ISEA2013 Data Engineering (5 op)
Opinnon taso:
Aineopinnot
Arviointiasteikko:
0-5
Suorituskieli:
englanti
Vastuuorganisaatio:
Informaatioteknologian tiedekunta
Opetussuunnitelmakaudet:
2026-2027, 2027-2028
Kuvaus
-
Osaamistavoitteet
By the end of the course, students will be able to:
- Choose an approach that fits the data and the goal. Explain whether a problem needs batch processing (periodic jobs) or streaming (continuous updates), and justify your choice based on data size, speed, and accuracy needs.
- Build a reliable data pipeline from end to end. Ingest raw data, clean and transform it, store the result, and deliver it to users or applications—adding checks and simple monitoring so that mistakes are caught early.
- Store data in formats that make work faster and safer. Pick between row‑based and column‑based layouts, use modern “table” structures common in data lakes and warehouses, and handle changes to the schema without breaking existing users.
- Make databases work for you, not against you.

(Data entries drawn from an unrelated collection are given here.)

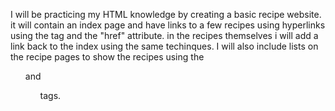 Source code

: I will be practicing my HTML knowledge by creating a basic recipe website.
it will contain an index page and have links to a few recipes using hyperlinks using the <a> tag and the "href" attribute.
in the recipes themselves i will add a link back to the index using the same techinques. I will also include lists on the recipe pages to show the recipes using the <ul> and <ol> tags. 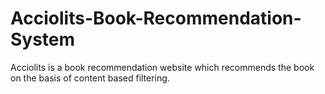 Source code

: # Acciolits-Book-Recommendation-System
Acciolits is a book recommendation website which recommends the book on the basis of content based filtering.
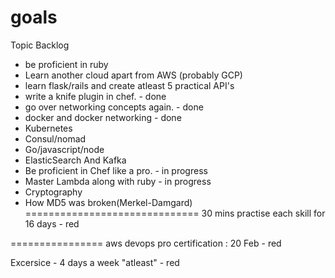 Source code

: # goals

Topic Backlog
- be proficient in ruby
- Learn another cloud apart from AWS (probably GCP)
- learn flask/rails and create atleast 5 practical API's
- write a knife plugin in chef. - done
- go over networking concepts again. - done
- docker and docker networking - done
- Kubernetes 
- Consul/nomad
- Go/javascript/node
- ElasticSearch And Kafka
- Be proficient in Chef like a pro. - in progress
- Master Lambda along with ruby - in progress
- Cryptography 
- How MD5 was broken(Merkel-Damgard)
==============================
30 mins practise each skill for 16 days - red

================
aws devops pro certification : 20 Feb - red

Excersice - 4 days a week "atleast" - red
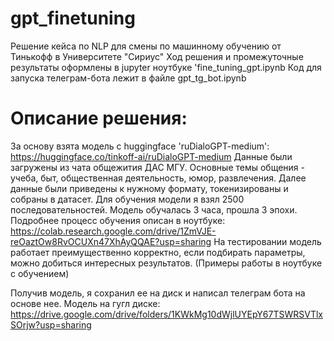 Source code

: # gpt_finetuning
Решение кейса по NLP для смены по машинному обучению от Тинькофф в Университете "Сириус"
Ход решения и промежуточные результаты оформлены в jupyter ноутбуке 'fine_tuning_gpt.ipynb
Код для запуска телеграм-бота лежит в файле gpt_tg_bot.ipynb
# Описание решения:
За основу взята модель с huggingface  'ruDialoGPT-medium': https://huggingface.co/tinkoff-ai/ruDialoGPT-medium
Данные были загружены из чата общежития ДАС МГУ. Основные темы общения - учеба, быт, общественная деятельность, юмор, развлечения.
Далее данные были приведены к нужному формату, токенизированы и собраны в датасет. Для обучения модели я взял 2500 последовательностей. 
Модель обучалась 3 часа, прошла 3 эпохи. Подробнее процесс обучения описан в ноутбуке: https://colab.research.google.com/drive/1ZmVJE-reOaztOw8RvOCUXn47XhAyQQAE?usp=sharing
На тестировании модель работает преимущественно корректно, если подбирать параметры, можно добиться интересных результатов. (Примеры работы в ноутбуке с обучением)

Получив модель, я сохранил ее на диск и написал телеграм бота на основе нее. Модель на гугл диске: https://drive.google.com/drive/folders/1KWkMg10dWjlUYEpY67TSWRSVTlxSOrjw?usp=sharing


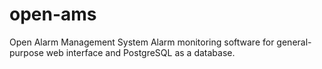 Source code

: # open-ams
Open Alarm Management System
Alarm monitoring software for general-purpose web interface and PostgreSQL as a database.
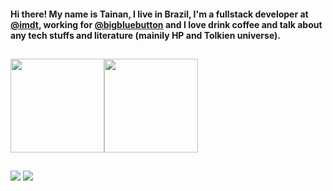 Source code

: #### Hi there! My name is Tainan, I live in Brazil, I'm a fullstack developer at [@imdt](https://github.com/imdt), working for [@bigbluebutton](https://github.com/bigbluebutton/) and I love drink coffee and talk about any tech stuffs and literature (mainily HP and Tolkien universe).

##

 <div>
  <a href="https://github.com/Tainan404" style="display:flex;flex-direction: row;">
    <img height="150em" src="https://github-readme-stats-inky-two-45.vercel.app/api?username=Tainan404&show_icons=true&theme=dracula&include_all_commits=true&count_private=true" />
    <img height="150em" src="https://github-readme-stats-inky-two-45.vercel.app/api/top-langs/?username=Tainan404&layout=compact&theme=dracula" />
  </a>
</div>

##

<div>
  <a href="mailto:tainanfelipe214@gmail.com"  target="_blank"><img src="https://img.shields.io/badge/Gmail-D14836?style=for-the-badge&logo=gmail&logoColor=white" /></a>
  <a href="https://www.linkedin.com/in/TainanFelipe/"><img src="https://img.shields.io/badge/LinkedIn-0077B5?style=for-the-badge&logo=linkedin&logoColor=white" /></a>
</div>

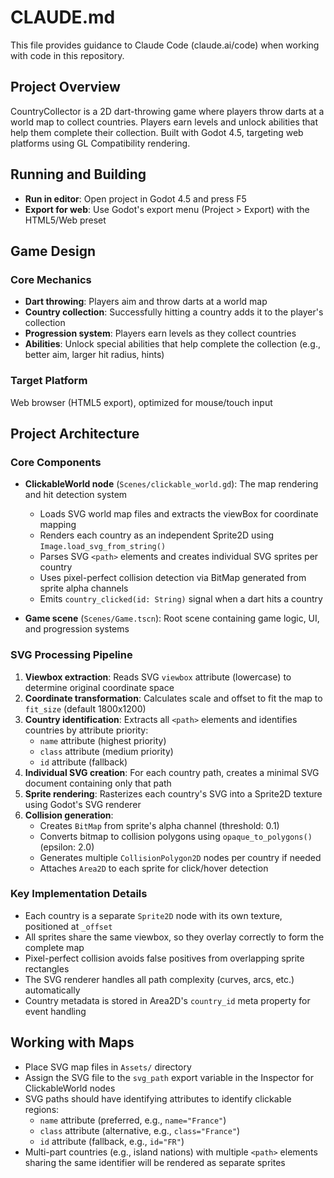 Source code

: # CLAUDE.md

This file provides guidance to Claude Code (claude.ai/code) when working with code in this repository.

## Project Overview

CountryCollector is a 2D dart-throwing game where players throw darts at a world map to collect countries. Players earn levels and unlock abilities that help them complete their collection. Built with Godot 4.5, targeting web platforms using GL Compatibility rendering.

## Running and Building

- **Run in editor**: Open project in Godot 4.5 and press F5
- **Export for web**: Use Godot's export menu (Project > Export) with the HTML5/Web preset

## Game Design

### Core Mechanics
- **Dart throwing**: Players aim and throw darts at a world map
- **Country collection**: Successfully hitting a country adds it to the player's collection
- **Progression system**: Players earn levels as they collect countries
- **Abilities**: Unlock special abilities that help complete the collection (e.g., better aim, larger hit radius, hints)

### Target Platform
Web browser (HTML5 export), optimized for mouse/touch input

## Project Architecture

### Core Components

- **ClickableWorld node** (`Scenes/clickable_world.gd`): The map rendering and hit detection system
  - Loads SVG world map files and extracts the viewBox for coordinate mapping
  - Renders each country as an independent Sprite2D using `Image.load_svg_from_string()`
  - Parses SVG `<path>` elements and creates individual SVG sprites per country
  - Uses pixel-perfect collision detection via BitMap generated from sprite alpha channels
  - Emits `country_clicked(id: String)` signal when a dart hits a country

- **Game scene** (`Scenes/Game.tscn`): Root scene containing game logic, UI, and progression systems

### SVG Processing Pipeline

1. **Viewbox extraction**: Reads SVG `viewbox` attribute (lowercase) to determine original coordinate space
2. **Coordinate transformation**: Calculates scale and offset to fit the map to `fit_size` (default 1800x1200)
3. **Country identification**: Extracts all `<path>` elements and identifies countries by attribute priority:
   - `name` attribute (highest priority)
   - `class` attribute (medium priority)
   - `id` attribute (fallback)
4. **Individual SVG creation**: For each country path, creates a minimal SVG document containing only that path
5. **Sprite rendering**: Rasterizes each country's SVG into a Sprite2D texture using Godot's SVG renderer
6. **Collision generation**:
   - Creates `BitMap` from sprite's alpha channel (threshold: 0.1)
   - Converts bitmap to collision polygons using `opaque_to_polygons()` (epsilon: 2.0)
   - Generates multiple `CollisionPolygon2D` nodes per country if needed
   - Attaches `Area2D` to each sprite for click/hover detection

### Key Implementation Details

- Each country is a separate `Sprite2D` node with its own texture, positioned at `_offset`
- All sprites share the same viewbox, so they overlay correctly to form the complete map
- Pixel-perfect collision avoids false positives from overlapping sprite rectangles
- The SVG renderer handles all path complexity (curves, arcs, etc.) automatically
- Country metadata is stored in Area2D's `country_id` meta property for event handling

## Working with Maps

- Place SVG map files in `Assets/` directory
- Assign the SVG file to the `svg_path` export variable in the Inspector for ClickableWorld nodes
- SVG paths should have identifying attributes to identify clickable regions:
  - `name` attribute (preferred, e.g., `name="France"`)
  - `class` attribute (alternative, e.g., `class="France"`)
  - `id` attribute (fallback, e.g., `id="FR"`)
- Multi-part countries (e.g., island nations) with multiple `<path>` elements sharing the same identifier will be rendered as separate sprites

Describe how a database answers a query (for example, using indexes and joins), spot why a query is slow, and make at least one concrete change that speeds it up.
- Process data in real time without losing or double‑counting records. Design a simple streaming job that copes with late arrivals, system restarts, and duplicates so results remain correct.

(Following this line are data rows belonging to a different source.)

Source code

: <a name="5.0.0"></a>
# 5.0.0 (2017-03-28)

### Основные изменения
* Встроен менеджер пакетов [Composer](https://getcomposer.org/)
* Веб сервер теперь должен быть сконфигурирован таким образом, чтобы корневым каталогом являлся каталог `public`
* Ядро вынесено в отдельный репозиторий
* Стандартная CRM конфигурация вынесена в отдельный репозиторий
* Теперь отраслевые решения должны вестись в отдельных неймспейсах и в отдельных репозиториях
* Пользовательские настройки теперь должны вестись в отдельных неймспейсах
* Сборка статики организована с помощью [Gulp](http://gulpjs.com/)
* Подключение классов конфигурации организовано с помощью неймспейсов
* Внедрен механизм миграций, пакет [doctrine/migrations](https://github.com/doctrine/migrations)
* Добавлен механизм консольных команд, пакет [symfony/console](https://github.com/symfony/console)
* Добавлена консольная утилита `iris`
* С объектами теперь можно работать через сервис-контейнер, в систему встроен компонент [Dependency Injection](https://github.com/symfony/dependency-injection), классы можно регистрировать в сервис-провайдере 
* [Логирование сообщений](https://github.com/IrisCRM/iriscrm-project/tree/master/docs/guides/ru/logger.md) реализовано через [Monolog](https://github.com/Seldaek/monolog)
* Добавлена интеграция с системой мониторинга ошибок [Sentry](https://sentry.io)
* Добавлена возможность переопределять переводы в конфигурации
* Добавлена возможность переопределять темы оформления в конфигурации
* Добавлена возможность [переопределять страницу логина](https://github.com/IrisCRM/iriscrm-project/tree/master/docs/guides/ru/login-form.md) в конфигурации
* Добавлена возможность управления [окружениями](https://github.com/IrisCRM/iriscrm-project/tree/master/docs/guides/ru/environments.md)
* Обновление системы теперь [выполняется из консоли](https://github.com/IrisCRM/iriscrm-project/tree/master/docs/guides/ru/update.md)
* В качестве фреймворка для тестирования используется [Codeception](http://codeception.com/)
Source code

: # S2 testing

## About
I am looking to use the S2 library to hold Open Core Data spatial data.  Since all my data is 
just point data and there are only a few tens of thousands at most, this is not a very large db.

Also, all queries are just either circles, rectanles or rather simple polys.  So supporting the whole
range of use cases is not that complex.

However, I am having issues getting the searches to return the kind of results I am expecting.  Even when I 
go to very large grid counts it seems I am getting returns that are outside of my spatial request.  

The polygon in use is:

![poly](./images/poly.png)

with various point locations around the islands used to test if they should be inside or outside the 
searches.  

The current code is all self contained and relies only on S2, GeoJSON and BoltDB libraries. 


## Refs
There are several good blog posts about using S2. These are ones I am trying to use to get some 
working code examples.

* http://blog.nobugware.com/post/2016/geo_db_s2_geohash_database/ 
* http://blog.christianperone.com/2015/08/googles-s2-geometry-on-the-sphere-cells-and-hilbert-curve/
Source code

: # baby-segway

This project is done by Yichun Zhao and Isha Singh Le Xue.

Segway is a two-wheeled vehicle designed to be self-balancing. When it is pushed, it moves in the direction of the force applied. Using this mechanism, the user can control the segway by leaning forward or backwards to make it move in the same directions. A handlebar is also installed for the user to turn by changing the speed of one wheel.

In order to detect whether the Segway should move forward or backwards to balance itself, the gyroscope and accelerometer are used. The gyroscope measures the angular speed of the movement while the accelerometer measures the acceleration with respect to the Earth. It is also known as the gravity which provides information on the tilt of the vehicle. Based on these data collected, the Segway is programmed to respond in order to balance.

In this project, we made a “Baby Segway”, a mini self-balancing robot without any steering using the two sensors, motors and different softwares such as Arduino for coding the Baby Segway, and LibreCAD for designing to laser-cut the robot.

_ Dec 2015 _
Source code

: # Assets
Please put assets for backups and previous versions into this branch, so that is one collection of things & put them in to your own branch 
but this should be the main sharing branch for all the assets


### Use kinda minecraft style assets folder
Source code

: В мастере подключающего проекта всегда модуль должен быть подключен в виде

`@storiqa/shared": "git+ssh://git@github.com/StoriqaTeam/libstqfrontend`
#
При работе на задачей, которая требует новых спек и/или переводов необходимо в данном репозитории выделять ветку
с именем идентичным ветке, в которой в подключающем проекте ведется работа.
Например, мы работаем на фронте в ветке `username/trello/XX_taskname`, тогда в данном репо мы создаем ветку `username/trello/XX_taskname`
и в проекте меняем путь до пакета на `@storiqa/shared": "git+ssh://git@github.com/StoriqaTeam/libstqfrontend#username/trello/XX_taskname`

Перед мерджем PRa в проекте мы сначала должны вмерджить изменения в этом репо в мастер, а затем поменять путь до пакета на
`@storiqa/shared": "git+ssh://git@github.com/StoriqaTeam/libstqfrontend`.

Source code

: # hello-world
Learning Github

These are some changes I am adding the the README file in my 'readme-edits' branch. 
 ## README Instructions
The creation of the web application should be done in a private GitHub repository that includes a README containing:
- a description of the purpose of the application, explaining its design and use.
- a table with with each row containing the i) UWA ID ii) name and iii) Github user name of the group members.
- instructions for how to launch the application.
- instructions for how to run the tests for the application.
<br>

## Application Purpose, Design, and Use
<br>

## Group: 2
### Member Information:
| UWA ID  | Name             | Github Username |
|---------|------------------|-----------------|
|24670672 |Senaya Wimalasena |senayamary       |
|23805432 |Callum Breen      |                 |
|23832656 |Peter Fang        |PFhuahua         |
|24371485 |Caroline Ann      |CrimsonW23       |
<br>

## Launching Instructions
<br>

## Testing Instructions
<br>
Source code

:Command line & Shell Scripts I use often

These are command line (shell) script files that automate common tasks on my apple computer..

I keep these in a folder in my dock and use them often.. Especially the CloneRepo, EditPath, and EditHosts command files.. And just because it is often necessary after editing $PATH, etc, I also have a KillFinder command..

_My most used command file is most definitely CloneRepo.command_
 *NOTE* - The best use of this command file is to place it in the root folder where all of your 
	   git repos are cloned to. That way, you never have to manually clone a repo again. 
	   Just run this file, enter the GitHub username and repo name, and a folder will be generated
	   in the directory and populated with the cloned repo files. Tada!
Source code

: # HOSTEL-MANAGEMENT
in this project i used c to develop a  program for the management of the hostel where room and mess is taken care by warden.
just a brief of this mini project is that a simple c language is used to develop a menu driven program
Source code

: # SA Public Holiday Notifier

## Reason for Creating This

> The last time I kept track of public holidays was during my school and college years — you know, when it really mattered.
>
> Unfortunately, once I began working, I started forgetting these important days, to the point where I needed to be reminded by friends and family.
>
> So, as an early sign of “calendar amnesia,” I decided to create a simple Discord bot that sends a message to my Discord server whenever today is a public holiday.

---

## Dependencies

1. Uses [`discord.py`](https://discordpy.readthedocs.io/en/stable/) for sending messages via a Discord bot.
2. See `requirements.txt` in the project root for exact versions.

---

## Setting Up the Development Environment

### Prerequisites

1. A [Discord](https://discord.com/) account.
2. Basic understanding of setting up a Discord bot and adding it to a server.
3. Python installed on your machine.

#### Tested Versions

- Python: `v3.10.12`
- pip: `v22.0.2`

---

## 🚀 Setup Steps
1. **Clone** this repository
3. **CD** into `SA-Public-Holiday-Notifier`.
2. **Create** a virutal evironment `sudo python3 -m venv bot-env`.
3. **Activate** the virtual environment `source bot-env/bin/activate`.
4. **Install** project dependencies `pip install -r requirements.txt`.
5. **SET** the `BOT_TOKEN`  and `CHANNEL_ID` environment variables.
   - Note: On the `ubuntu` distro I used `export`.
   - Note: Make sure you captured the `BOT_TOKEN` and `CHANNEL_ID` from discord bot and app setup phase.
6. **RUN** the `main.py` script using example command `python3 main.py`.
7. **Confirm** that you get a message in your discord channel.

- Support a small machine‑learning feature and prediction flow. Create features at scale, connect a basic prediction service to your data, and track simple health signals such as accuracy and response time.
- Improve performance and keep costs under control. Measure how your job uses memory, compute, and storage across a cluster; then apply one change that measurably reduces runtime or cost.
- Protect people’s data and document your choices. Apply access controls, remove or mask personal information when needed, and write a short “data sheet” that states assumptions, risks, and how to use the dataset responsibly.
- Collaborate effectively in a small team using issues, reviews, and clear repository structure; communicate results with concise writing, visuals, and short demonstrations. Reflect on ethical and societal impacts of data‑driven features and define responsible deployment criteria for your project.
Suoritustavat
Tapa 1
Arviointiperusteet:
Grade is based on completed assignments, self-evaluations, and on the evaluation student gives on the group-work.
Valitaan kaikki merkityt osat
Suoritustapojen osat
x
Osallistuminen opetukseen (5 op)
Tyyppi:
Osallistuminen opetukseen
Arviointiasteikko:
0-5
Suorituskieli:
englanti